Co-axial fibrous scaffolds integrating with carbon fiber promote cardiac tissue regeneration post myocardial infarction

Jie Meng 1, Bo Xiao 2, Fengxin Wu 1, Lihong Sun 3, Bo Li 4, Wen Guo 4, Xuechun Hu 1, Xuegai Xu 1, Tao Wen 1, Jian Liu 1, Haiyan Xu 1

Mater Today Bio. 2022 Sep 5;16:100415.doi: 10.1016/j.mtbio.2022.100415. eCollection 2022 Dec.

PMID: 36105673

Abstract

Myocardium is an excitable tissue with electrical conductivity and mechanical strength. In this work, carbon fibers (CFs) and co-axial fibrous mesh were integrated which combined the high modulus and excellent electrical conductivity of CFs and the fibrous and porous structures of the electrospun fibers. The scaffold was fabricated by simply integrating coaxial electrospun fibers and carbon fibers through a freeze-drying procedure.
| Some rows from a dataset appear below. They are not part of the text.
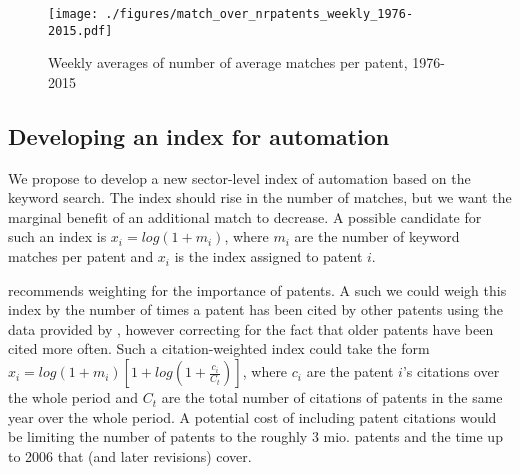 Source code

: \documentclass[11pt,a4paper]{article}
\begin{document}
\begin{figure}[tb]
\caption{Weekly averages of number of average matches per patent, 1976-2015}
	\centering
	\texttt{[image: ./figures/match\_over\_nrpatents\_weekly\_1976-2015.pdf]}
	\label{fig:match_per_nrpatents}
\end{figure}



\subsection{Developing an index for automation}
We propose to develop a new sector-level index of automation based on the keyword search. The index should rise in the number of matches, but we want the marginal benefit of an additional match to decrease.  A possible candidate for such an index is $x_i = log(1+m_i)$, where $m_i$ are the number of keyword matches per patent and $x_i$ is the index assigned to patent $i$. 

\cite{G1998} recommends weighting for the importance of patents. A such we could weigh this index by the number of times a patent has been cited by other patents using the data provided by \cite{HJT2001}, however correcting for the fact that older patents have been cited more often. Such a citation-weighted index could take the form $x_i = log(1+m_i) [1+log(1+\frac{c_i}{C_t})]$, where $c_i$ are the patent $i$'s citations over the whole period and $C_t$ are the total number of citations of patents in the same year over the whole period. A potential cost of including patent citations would be limiting the number of patents to the roughly 3 mio. patents and the time up to 2006 that \cite{HJT2001} (and later revisions) cover. 
\end{document}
It was shown that the integration of carbon fibers have the conductivity and Young's modulus of the fibrous mesh increased significantly, meanwhile, upregulated the expression of CX43, α-actinin, RhoA of the neonatal rat primary cardiomyocytes and primary human umbilical vein endothelial cells (HUVECs), and promoted the secretion of VEGF of HUVECs. Moreover, the cardiomyocytes grown on the scaffolds increased the ability of HUVECs migration. When implanted to the injury area post myocardial infraction, the scaffolds were able to effectively enhance the tissue regeneration and new vessel formation, which rescued the heart dysfunction induced by the myocardial infraction, evidenced by the results of echocardiography and histochemical analysis. In conclusion, the composite scaffolds could promote the myocardium regeneration and function's recovery by enhancing cardiomyocytes maturation and angiogenesis and establishing the crosstalk between the cardiomyocytes and the vascular endothelial cells.